- What you have to do:
Omit the pictures and output exactly the lines from the start of the entries through the line containing "for data-related logging.".

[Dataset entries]
——
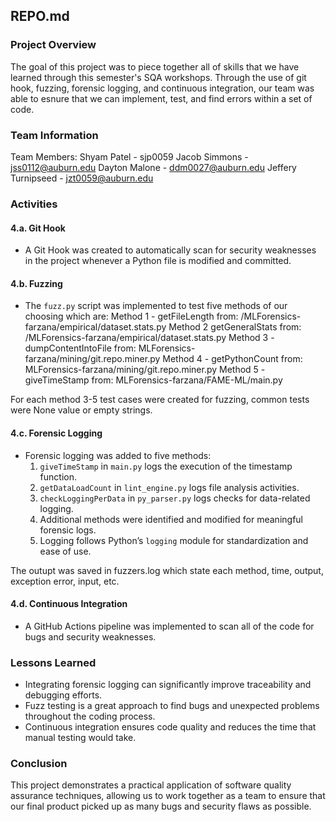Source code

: 
## REPO.md

### Project Overview
The goal of this project was to piece together all of skills that we have learned through this semester's SQA workshops. Through the use of git hook, fuzzing, forensic logging, and continuous integration, our team was able to esnure that we can implement, test, and find errors within a set of code.

### Team Information
Team Members: Shyam Patel - sjp0059
              Jacob Simmons - jss0112@auburn.edu
              Dayton Malone - ddm0027@auburn.edu
              Jeffery Turnipseed - jzt0059@auburn.edu

### Activities

#### 4.a. Git Hook
- A Git Hook was created to automatically scan for security weaknesses in the project whenever a Python file is modified and committed.

#### 4.b. Fuzzing
- The `fuzz.py` script was implemented to test five methods of our choosing which are:
Method 1 - getFileLength from: /MLForensics-farzana/empirical/dataset.stats.py
Method 2 getGeneralStats from: /MLForensics-farzana/empirical/dataset.stats.py
Method 3 - dumpContentIntoFile from: MLForensics-farzana/mining/git.repo.miner.py
Method 4 - getPythonCount from: MLForensics-farzana/mining/git.repo.miner.py
Method 5 - giveTimeStamp from: MLForensics-farzana/FAME-ML/main.py

For each method 3-5 test cases were created for fuzzing, common tests were None value or empty strings.

#### 4.c. Forensic Logging
- Forensic logging was added to five methods:
  1. `giveTimeStamp` in `main.py` logs the execution of the timestamp function.
  2. `getDataLoadCount` in `lint_engine.py` logs file analysis activities.
  3. `checkLoggingPerData` in `py_parser.py` logs checks for data-related logging.
  4. Additional methods were identified and modified for meaningful forensic logs.
  5. Logging follows Python’s `logging` module for standardization and ease of use.

The outupt was saved in fuzzers.log which state each method, time, output, exception error, input, etc.

#### 4.d. Continuous Integration
- A GitHub Actions pipeline was implemented to scan all of the code for bugs and security weaknesses.

### Lessons Learned
- Integrating forensic logging can significantly improve traceability and debugging efforts.
- Fuzz testing is a great approach to find bugs and unexpected problems throughout the coding process.
- Continuous integration ensures code quality and reduces the time that manual testing would take.

### Conclusion
This project demonstrates a practical application of software quality assurance techniques, allowing us to work together as a team to ensure that our final product picked up as many bugs and security flaws as possible.
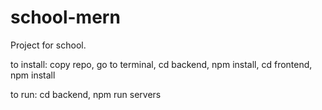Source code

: # school-mern
 Project for school.
 
 to install:
 copy repo,
 go to terminal,
 cd backend,
 npm install,
 cd frontend,
 npm install
 
 to run:
 cd backend,
 npm run servers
——
- Solution to the exercise:
Source code

: 
## REPO.md

### Project Overview
The goal of this project was to piece together all of skills that we have learned through this semester's SQA workshops. Through the use of git hook, fuzzing, forensic logging, and continuous integration, our team was able to esnure that we can implement, test, and find errors within a set of code.

### Team Information
Team Members: Shyam Patel - sjp0059
              Jacob Simmons - jss0112@auburn.edu
              Dayton Malone - ddm0027@auburn.edu
              Jeffery Turnipseed - jzt0059@auburn.edu

### Activities

#### 4.a. Git Hook
- A Git Hook was created to automatically scan for security weaknesses in the project whenever a Python file is modified and committed.

#### 4.b. Fuzzing
- The `fuzz.py` script was implemented to test five methods of our choosing which are:
Method 1 - getFileLength from: /MLForensics-farzana/empirical/dataset.stats.py
Method 2 getGeneralStats from: /MLForensics-farzana/empirical/dataset.stats.py
Method 3 - dumpContentIntoFile from: MLForensics-farzana/mining/git.repo.miner.py
Method 4 - getPythonCount from: MLForensics-farzana/mining/git.repo.miner.py
Method 5 - giveTimeStamp from: MLForensics-farzana/FAME-ML/main.py

For each method 3-5 test cases were created for fuzzing, common tests were None value or empty strings.

#### 4.c. Forensic Logging
- Forensic logging was added to five methods:
  1. `giveTimeStamp` in `main.py` logs the execution of the timestamp function.
  2. `getDataLoadCount` in `lint_engine.py` logs file analysis activities.
  3. `checkLoggingPerData` in `py_parser.py` logs checks for data-related logging.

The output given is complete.